#### [Given information]
--------

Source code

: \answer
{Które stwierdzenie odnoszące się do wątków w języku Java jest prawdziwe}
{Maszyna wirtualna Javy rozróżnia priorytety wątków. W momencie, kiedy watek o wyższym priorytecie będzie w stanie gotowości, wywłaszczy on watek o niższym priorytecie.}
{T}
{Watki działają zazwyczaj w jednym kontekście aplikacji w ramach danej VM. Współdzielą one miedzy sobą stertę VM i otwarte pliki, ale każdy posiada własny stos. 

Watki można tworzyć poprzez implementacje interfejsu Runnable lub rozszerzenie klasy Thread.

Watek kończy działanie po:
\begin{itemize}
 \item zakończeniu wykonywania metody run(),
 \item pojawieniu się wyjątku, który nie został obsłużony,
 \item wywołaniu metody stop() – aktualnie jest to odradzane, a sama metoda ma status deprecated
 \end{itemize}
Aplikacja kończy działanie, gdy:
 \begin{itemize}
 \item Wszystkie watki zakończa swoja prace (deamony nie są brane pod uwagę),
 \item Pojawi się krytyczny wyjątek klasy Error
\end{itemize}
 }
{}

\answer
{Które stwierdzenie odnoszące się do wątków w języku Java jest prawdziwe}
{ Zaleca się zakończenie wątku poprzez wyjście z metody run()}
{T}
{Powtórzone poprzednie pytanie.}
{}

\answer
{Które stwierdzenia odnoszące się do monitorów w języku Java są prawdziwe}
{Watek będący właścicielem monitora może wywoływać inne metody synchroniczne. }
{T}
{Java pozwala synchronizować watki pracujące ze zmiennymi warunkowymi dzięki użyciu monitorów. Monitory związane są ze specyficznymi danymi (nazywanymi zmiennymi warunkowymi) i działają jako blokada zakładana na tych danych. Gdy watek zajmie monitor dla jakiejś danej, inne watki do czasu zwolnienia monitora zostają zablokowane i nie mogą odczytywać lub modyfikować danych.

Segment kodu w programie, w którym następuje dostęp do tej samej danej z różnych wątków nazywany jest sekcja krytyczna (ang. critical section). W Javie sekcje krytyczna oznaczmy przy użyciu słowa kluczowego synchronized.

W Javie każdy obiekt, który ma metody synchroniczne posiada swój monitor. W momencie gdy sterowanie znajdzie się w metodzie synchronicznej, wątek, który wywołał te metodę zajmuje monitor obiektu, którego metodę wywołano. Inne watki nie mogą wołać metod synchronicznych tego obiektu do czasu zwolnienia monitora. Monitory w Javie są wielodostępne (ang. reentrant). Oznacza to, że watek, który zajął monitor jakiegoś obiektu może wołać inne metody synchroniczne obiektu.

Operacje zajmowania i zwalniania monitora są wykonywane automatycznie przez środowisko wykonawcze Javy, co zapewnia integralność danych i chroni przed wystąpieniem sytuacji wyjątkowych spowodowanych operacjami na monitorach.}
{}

--------

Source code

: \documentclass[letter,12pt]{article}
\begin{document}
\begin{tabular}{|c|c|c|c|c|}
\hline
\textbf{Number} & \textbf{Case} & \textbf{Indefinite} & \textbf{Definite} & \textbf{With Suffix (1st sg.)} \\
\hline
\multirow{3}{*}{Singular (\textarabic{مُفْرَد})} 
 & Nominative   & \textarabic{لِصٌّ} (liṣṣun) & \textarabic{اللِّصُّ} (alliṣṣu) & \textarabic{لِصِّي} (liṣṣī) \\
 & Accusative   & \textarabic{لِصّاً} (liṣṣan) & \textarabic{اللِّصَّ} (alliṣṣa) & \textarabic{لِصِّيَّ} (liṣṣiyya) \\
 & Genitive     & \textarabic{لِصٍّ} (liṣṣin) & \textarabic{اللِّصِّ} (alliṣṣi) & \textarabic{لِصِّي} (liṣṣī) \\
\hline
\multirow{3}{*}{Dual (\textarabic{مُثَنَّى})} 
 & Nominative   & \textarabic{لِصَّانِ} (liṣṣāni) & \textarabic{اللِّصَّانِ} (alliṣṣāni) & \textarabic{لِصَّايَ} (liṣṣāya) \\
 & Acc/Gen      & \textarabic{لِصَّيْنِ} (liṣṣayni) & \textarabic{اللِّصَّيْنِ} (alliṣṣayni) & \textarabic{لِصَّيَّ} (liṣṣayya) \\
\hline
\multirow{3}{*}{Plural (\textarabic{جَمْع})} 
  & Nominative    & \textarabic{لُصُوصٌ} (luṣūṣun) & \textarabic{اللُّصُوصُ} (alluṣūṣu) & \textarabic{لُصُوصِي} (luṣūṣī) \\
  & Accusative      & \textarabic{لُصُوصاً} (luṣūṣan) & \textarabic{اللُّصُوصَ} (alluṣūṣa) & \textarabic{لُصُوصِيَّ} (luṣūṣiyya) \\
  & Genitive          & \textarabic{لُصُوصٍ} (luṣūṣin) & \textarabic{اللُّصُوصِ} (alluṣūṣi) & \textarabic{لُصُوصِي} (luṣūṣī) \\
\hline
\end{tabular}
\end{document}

--------

#### [Task prompt]
Report every line from the material above that mentions the word "klasy".

#### [Task response]
Watki można tworzyć poprzez implementacje interfejsu Runnable lub rozszerzenie klasy Thread.
 \item Pojawi się krytyczny wyjątek klasy Error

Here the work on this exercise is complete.